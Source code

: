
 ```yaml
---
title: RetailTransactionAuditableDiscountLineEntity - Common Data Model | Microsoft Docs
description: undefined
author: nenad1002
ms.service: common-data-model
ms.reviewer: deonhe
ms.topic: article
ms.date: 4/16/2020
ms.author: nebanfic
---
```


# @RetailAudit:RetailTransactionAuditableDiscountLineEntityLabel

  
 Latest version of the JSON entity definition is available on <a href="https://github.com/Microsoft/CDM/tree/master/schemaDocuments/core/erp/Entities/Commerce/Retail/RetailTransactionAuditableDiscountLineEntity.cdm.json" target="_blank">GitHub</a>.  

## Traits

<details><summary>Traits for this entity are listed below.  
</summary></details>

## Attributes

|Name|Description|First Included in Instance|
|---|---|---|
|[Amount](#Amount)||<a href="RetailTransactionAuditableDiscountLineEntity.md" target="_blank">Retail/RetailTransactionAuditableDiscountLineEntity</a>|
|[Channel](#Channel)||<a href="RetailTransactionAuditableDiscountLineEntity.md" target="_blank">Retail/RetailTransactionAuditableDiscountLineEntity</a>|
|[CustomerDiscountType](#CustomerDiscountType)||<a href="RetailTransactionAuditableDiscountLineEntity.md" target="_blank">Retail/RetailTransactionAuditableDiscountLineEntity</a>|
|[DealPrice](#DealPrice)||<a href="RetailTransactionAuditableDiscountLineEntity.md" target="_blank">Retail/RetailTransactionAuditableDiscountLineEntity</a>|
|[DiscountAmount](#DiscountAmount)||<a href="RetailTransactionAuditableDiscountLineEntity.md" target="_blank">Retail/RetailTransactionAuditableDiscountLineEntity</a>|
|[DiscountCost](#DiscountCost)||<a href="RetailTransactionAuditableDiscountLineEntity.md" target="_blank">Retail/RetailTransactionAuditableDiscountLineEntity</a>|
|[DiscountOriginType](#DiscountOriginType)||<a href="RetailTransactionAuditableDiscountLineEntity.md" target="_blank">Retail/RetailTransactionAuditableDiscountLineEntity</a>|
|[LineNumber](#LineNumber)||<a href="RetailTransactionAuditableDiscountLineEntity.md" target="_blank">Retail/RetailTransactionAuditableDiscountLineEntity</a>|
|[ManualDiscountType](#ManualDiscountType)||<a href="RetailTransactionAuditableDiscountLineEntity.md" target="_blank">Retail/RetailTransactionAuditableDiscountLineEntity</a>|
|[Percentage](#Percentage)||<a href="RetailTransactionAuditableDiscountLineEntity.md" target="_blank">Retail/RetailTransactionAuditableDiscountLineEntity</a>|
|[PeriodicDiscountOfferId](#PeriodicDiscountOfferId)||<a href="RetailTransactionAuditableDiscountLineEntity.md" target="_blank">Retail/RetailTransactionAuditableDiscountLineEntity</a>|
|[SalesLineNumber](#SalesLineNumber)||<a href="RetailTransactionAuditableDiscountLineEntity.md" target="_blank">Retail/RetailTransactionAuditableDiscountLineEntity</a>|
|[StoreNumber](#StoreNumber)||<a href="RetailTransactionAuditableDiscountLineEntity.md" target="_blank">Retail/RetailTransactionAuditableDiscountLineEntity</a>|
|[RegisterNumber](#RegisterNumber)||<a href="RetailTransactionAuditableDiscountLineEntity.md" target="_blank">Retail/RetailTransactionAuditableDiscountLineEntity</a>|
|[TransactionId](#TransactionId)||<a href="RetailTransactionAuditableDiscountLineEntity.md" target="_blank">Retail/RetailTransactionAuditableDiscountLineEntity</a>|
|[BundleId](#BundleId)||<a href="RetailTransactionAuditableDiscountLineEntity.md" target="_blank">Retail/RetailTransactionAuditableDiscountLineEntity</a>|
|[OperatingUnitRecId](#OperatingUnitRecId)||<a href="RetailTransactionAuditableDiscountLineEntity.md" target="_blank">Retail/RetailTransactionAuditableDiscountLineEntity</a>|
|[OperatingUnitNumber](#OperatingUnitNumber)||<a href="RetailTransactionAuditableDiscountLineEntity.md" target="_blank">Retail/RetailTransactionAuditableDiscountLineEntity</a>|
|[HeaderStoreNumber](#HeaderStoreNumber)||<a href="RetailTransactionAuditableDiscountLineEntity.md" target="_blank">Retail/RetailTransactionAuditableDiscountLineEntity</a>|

Exercise brief: Which of the lines in the data hold the string "Microsoft"? Report each of them by copying it.

Task answer:
title: RetailTransactionAuditableDiscountLineEntity - Common Data Model | Microsoft Docs
 Latest version of the JSON entity definition is available on <a href="https://github.com/Microsoft/CDM/tree/master/schemaDocuments/core/erp/Entities/Commerce/Retail/RetailTransactionAuditableDiscountLineEntity.cdm.json" target="_blank">GitHub</a>.  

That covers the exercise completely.